Broccoli is the mainstay of our vegetable dishes throughout winter, and so saving broccoli seed for the following year is an important chore each summer. While this is a simple enough task, plants saved for seed production do take up extra space in the garden through springtime when the major summer crops are all jostling for garden space. All one needs to do is to leave the best broccoli plants unpicked, as it is the immature flower head itself that we have been eating. Two things happen as broccoli goes to seed; small yellow flowers break out all over the broccoli head, then the head itself shoots up to several metres tall, attracting bees and other pollinators with a rich supply of nectar.
There are two styles of broccoli plant; those that produce a single large head then shut down, and ‘sprouting broccoli’ that produces many small florets that reshoot over and over again after picking. It is the latter type that we favour, as they produce for longer and the small heads are easy to harvest and to prepare. After experimenting with various varieties, we have settled on ‘purple sprouting broccoli’ as best suited to our soil type, climate and palate.

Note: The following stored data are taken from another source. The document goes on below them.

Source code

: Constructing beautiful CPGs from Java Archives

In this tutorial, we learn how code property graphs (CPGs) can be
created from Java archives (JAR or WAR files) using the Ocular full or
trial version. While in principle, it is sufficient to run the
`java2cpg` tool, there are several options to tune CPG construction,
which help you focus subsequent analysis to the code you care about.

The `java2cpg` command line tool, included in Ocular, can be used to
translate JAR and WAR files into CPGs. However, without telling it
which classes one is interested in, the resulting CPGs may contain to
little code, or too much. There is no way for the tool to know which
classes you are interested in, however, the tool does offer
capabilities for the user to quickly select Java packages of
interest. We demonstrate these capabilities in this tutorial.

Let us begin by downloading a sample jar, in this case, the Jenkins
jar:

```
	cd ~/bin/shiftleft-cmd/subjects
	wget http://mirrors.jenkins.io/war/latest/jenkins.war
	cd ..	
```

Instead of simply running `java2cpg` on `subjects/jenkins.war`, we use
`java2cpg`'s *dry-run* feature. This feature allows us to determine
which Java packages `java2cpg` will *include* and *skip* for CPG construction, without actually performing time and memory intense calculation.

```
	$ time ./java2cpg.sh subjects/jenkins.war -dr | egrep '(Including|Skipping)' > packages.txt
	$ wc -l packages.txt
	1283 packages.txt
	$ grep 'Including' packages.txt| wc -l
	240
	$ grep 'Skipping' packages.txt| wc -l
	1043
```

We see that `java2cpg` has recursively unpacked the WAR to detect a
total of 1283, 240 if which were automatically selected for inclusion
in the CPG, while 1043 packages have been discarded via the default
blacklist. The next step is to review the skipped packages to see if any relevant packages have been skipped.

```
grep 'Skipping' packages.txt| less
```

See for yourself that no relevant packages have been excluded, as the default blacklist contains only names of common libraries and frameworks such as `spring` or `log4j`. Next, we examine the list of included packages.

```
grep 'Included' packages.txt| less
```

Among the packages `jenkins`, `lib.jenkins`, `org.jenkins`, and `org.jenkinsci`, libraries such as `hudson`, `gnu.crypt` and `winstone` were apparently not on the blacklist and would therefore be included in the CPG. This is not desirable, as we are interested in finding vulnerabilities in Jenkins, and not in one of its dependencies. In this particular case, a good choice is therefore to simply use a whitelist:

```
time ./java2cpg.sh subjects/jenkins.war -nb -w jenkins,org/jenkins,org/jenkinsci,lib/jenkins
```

After flowering and pollination finish, broccoli – like most members of the brassica family – form long dried pods resembling upright miniature peas called ‘siliques’ that house about a dozen individual seeds. These are arrayed along the stalks that stand above the original plant. Once the seeds inside the siliques have turned from green to brown, cut off the stalks and lay them on the ground or hang them by their heels in the shed to dry further. When the whole shoot is no longer green but hard and woody, place the heads over a bucket and simply don your heavy-duty leather gardening gloves and rub the seed heads between your two hands to release the small spherical seeds from the siliques. These will fall to the bottom of the bucket. The dry stalks are picked out and returned to the garden as mulch, or thrown onto the shredding heap.
Pour the seed into a small shallow dish, then blow gently on it (while standing outside in the breeze and gently swirling the dish) to remove all the small bits of dried twigs and rubbish. Put the cleaned seed into a jar, label it, then add it to your seed collection.